The real sufferers of Covid-19 were and are the working class, peasantry, financially unstable or unemployed or job lost middle class, who could not afford these luxuries and they had to worry for the basic necessities of the life like food, medical help and shelter and their number is huge, more than perhaps 70% population of India, nearly a billion people!

The class character of the Indian state was never revealed so starkly as during this pandemic and yet it did not lead to class consciousness among the poor workers. They surrendered their dignity to the worst exploitative and oppressive state without any protest.
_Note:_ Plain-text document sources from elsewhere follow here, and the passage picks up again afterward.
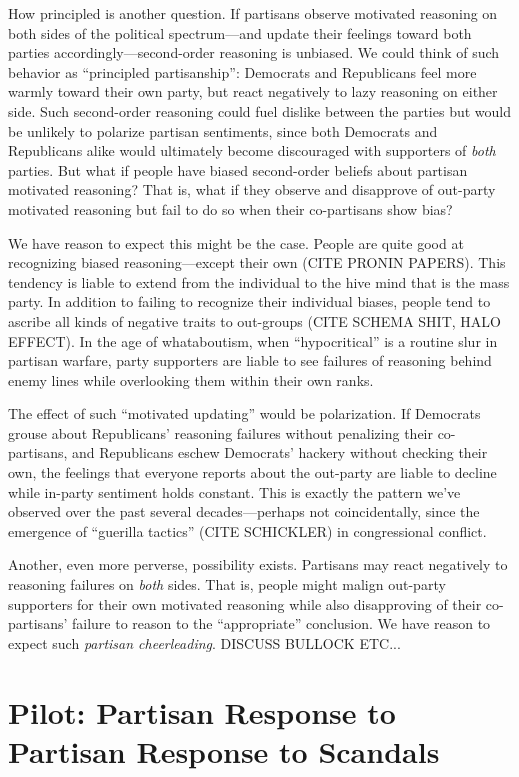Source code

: \documentclass[12pt, letterpaper]{article}
\begin{document}
How principled is another question. If partisans observe motivated reasoning on both sides of the political spectrum---and update their feelings toward both parties accordingly---second-order reasoning is unbiased. We could think of such behavior as ``principled partisanship'': Democrats and Republicans feel more warmly toward their own party, but react negatively to lazy reasoning on either side. Such second-order reasoning could fuel dislike between the parties but would be unlikely to polarize partisan sentiments, since both Democrats and Republicans alike would ultimately become discouraged with supporters of \emph{both} parties. But what if people have biased second-order beliefs about partisan motivated reasoning? That is, what if they observe and disapprove of out-party motivated reasoning but fail to do so when their co-partisans show bias?

We have reason to expect this might be the case. People are quite good at recognizing biased reasoning---except their own (CITE PRONIN PAPERS). This tendency is liable to extend from the individual to the hive mind that is the mass party. In addition to failing to recognize their individual biases, people tend to ascribe all kinds of negative traits to out-groups (CITE SCHEMA SHIT, HALO EFFECT). In the age of whataboutism, when ``hypocritical'' is a routine slur in partisan warfare, party supporters are liable to see failures of reasoning behind enemy lines while overlooking them within their own ranks.

The effect of such ``motivated updating'' would be polarization. If Democrats grouse about Republicans' reasoning failures without penalizing their co-partisans, and Republicans eschew Democrats' hackery without checking their own, the feelings that everyone reports about the out-party are liable to decline while in-party sentiment holds constant. This is exactly the pattern we've observed over the past several decades---perhaps not coincidentally, since the emergence of ``guerilla tactics'' (CITE SCHICKLER) in congressional conflict.

Another, even more perverse, possibility exists. Partisans may react negatively to reasoning failures on \emph{both} sides. That is, people might malign out-party supporters for their own motivated reasoning while also disapproving of their co-partisans' failure to reason to the ``appropriate'' conclusion. We have reason to expect such \emph{partisan cheerleading}. DISCUSS BULLOCK ETC...


\section*{Pilot: Partisan Response to Partisan Response to Scandals}
\end{document}
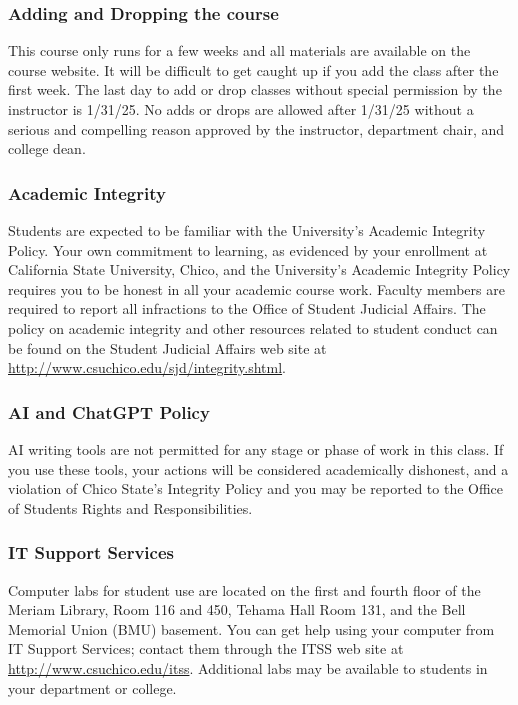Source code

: \documentclass[
  11pt,
]{article}
\begin{document}
\subsubsection{Adding and Dropping the
course}\label{adding-and-dropping-the-course}

This course only runs for a few weeks and all materials are available on
the course website. It will be difficult to get caught up if you add the
class after the first week. The last day to add or drop classes without
special permission by the instructor is 1/31/25. No adds or drops are
allowed after 1/31/25 without a serious and compelling reason approved
by the instructor, department chair, and college dean.

\subsubsection{Academic Integrity}\label{academic-integrity}

Students are expected to be familiar with the University's Academic
Integrity Policy. Your own commitment to learning, as evidenced by your
enrollment at California State University, Chico, and the University's
Academic Integrity Policy requires you to be honest in all your academic
course work. Faculty members are required to report all infractions to
the Office of Student Judicial Affairs. The policy on academic integrity
and other resources related to student conduct can be found on the
Student Judicial Affairs web site at
\url{http://www.csuchico.edu/sjd/integrity.shtml}.

\subsubsection{AI and ChatGPT Policy}\label{ai-and-chatgpt-policy}

AI writing tools are not permitted for any stage or phase of work in
this class. If you use these tools, your actions will be considered
academically dishonest, and a violation of Chico State's Integrity
Policy and you may be reported to the Office of Students Rights and
Responsibilities.

\subsubsection{IT Support Services}\label{it-support-services}

Computer labs for student use are located on the first and fourth floor
of the Meriam Library, Room 116 and 450, Tehama Hall Room 131, and the
Bell Memorial Union (BMU) basement. You can get help using your computer
from IT Support Services; contact them through the ITSS web site at
\url{http://www.csuchico.edu/itss}. Additional labs may be available to
students in your department or college.
\end{document}
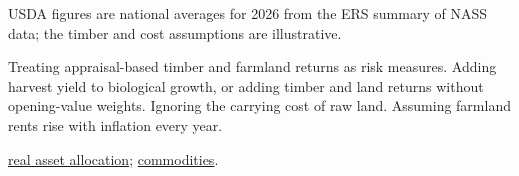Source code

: \begin{qfmethod}
 USDA figures are national averages for 2026 from the ERS summary of NASS data; the timber and cost assumptions are illustrative.

 Treating appraisal-based timber and farmland returns as risk measures. Adding harvest yield to biological growth, or adding timber and land returns without opening-value weights. Ignoring the carrying cost of raw land. Assuming farmland rents rise with inflation every year.

 \hyperref[meth:real-assets-allocation]{real asset allocation}; \hyperref[def:commodity-features]{commodities}.

\end{qfmethod}
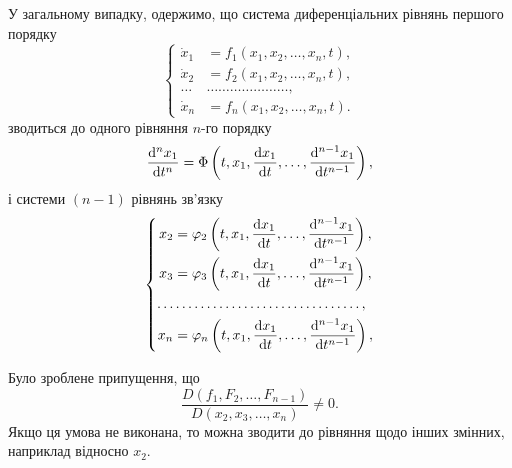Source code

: У загальному випадку, одержимо, що система диференціальних рівнянь першого порядку
\begin{equation*}
	\left\{
		\begin{aligned}
			\dot x_1 &= f_1 (x_1, x_2, \ldots, x_n, t), \\
			\dot x_2 &= f_2 (x_1, x_2, \ldots, x_n, t), \\
			\ldots & \ldots \ldots \ldots \ldots \ldots \ldots \ldots, \\
			\dot x_n &= f_n (x_1, x_2, \ldots, x_n, t).
		\end{aligned}
	\right.
\end{equation*}
зводиться до одного рівняння $n$-го порядку
\begin{equation*}
	\frac{\mathop{}\!\mathrm{d}^n x_1}{\mathop{}\!\mathrm{d} t^n} = \Phi \left( t, x_1, \frac{\mathop{}\!\mathrm{d} x_1}{\mathop{}\!\mathrm{d} t}, \ldots, \frac{\mathop{}\!\mathrm{d}^{n - 1} x_1}{\mathop{}\!\mathrm{d} t^{n - 1}} \right),
\end{equation*}
і системи $(n - 1)$ рівнянь зв'язку
\begin{equation*}
	\left\{
		\begin{aligned}
			x_2 &= \phi_2 \left( t, x_1, \frac{\diff x_1}{\diff t}, \ldots, \frac{\diff^{n - 1} x_1}{\diff t^{n - 1}} \right), \\
			x_3 &= \phi_3 \left( t, x_1, \frac{\diff x_1}{\diff t}, \ldots, \frac{\diff^{n - 1} x_1}{\diff t^{n - 1}} \right), \\
			\ldots & \ldots \ldots \ldots \ldots \ldots \ldots \ldots \ldots \ldots \ldots, \\
			x_n &= \phi_n \left( t, x_1, \frac{\diff x_1}{\diff t}, \ldots, \frac{\diff^{n - 1} x_1}{\diff t^{n - 1}} \right), \\
		\end{aligned}
	\right.
\end{equation*}
 
\begin{remark}
	Було зроблене припущення, що \[\frac{D(f_1, F_2, \ldots, F_{n - 1})}{D(x_2, x_3, \ldots, x_n)} \ne 0.\] Якщо ця умова не виконана, то можна зводити до рівняння щодо інших змінних, наприклад відносно $x_2$.
\end{remark}
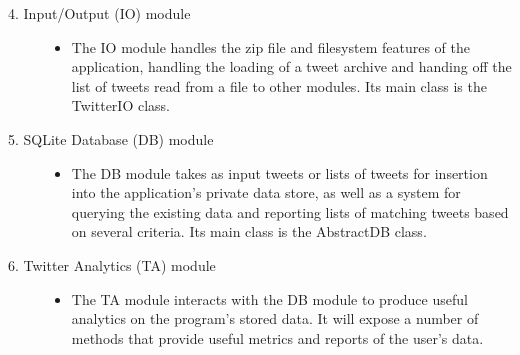\documentclass{article}
\begin{document}
\begin{description}
\begin{itemize}
\end{itemize}

\item[4. Input/Output (IO) module] \hfill
\begin{itemize}
\item The IO module handles the zip file and filesystem features of the application, handling the loading of a tweet archive and handing off the list of tweets read from a file to other modules. Its main class is the TwitterIO class.
\end{itemize}

\item[5. SQLite Database (DB) module] \hfill
\begin{itemize}
\item The DB module takes as input tweets or lists of tweets for insertion into the application's private data store, as well as a system for querying the existing data and reporting lists of matching tweets based on several criteria. Its main class is the AbstractDB class.
\end{itemize}

\item[6. Twitter Analytics (TA) module] \hfill
\begin{itemize}
\item The TA module interacts with the DB module to produce useful analytics on the program's stored data. It will expose a number of methods that provide useful metrics and reports of the user's data.
\end{itemize}
\end{description}
\end{document}
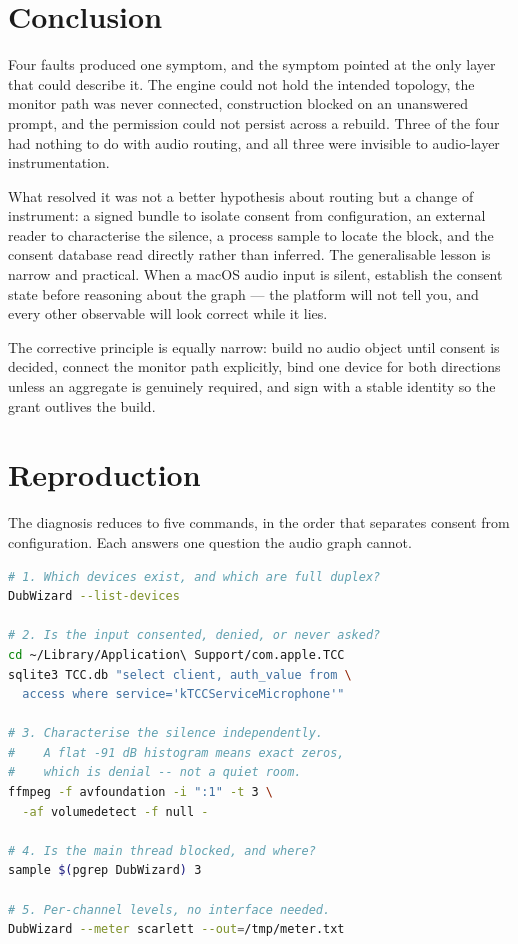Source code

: \documentclass[10pt,letterpaper,twocolumn]{article}
\begin{document}
\section{Conclusion}

Four faults produced one symptom, and the symptom pointed at the only layer that could describe it. The engine could not hold the intended topology, the monitor path was never connected, construction blocked on an unanswered prompt, and the permission could not persist across a rebuild. Three of the four had nothing to do with audio routing, and all three were invisible to audio-layer instrumentation.

What resolved it was not a better hypothesis about routing but a change of instrument: a signed bundle to isolate consent from configuration, an external reader to characterise the silence, a process sample to locate the block, and the consent database read directly rather than inferred. The generalisable lesson is narrow and practical. When a macOS audio input is silent, establish the consent state before reasoning about the graph --- the platform will not tell you, and every other observable will look correct while it lies.

The corrective principle is equally narrow: build no audio object until consent is decided, connect the monitor path explicitly, bind one device for both directions unless an aggregate is genuinely required, and sign with a stable identity so the grant outlives the build.

\section{Reproduction}

The diagnosis reduces to five commands, in the order that separates consent from configuration. Each answers one question the audio graph cannot.

\begin{lstlisting}[language=bash]
# 1. Which devices exist, and which are full duplex?
DubWizard --list-devices

# 2. Is the input consented, denied, or never asked?
cd ~/Library/Application\ Support/com.apple.TCC
sqlite3 TCC.db "select client, auth_value from \
  access where service='kTCCServiceMicrophone'"

# 3. Characterise the silence independently.
#    A flat -91 dB histogram means exact zeros,
#    which is denial -- not a quiet room.
ffmpeg -f avfoundation -i ":1" -t 3 \
  -af volumedetect -f null -

# 4. Is the main thread blocked, and where?
sample $(pgrep DubWizard) 3

# 5. Per-channel levels, no interface needed.
DubWizard --meter scarlett --out=/tmp/meter.txt
\end{lstlisting}
\end{document}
All countries had given three to four days before enforcing lockdown in order to help people who are in migrating condition, are able to move to their places of job or residence, but not the cruel Modi Govt., which boasts of people caring, but in reality, is only Corporate caring. When crores of people lost their jobs, then Corporate Ambani house profits soured and he became the fourth richest person of the world. When the country was crying for the need of hospitals and free medical care for the pandemic affected lakhs of Indian people, Modi govt was buying aero planes for his personal comforts to travel abroad, spending more than eight thousand crores of public money. Rather than spending money on hospitals and hiring more and more doctors for service, Modi Govt is busy spending 20 thousand crore on Central Vista, creating a palace like Parliamentary complex. When people need trains to go back to their villages, Modi Goverment. is spending hundreds of crores on a single bullet train between just Ahmedabad and Mumbai.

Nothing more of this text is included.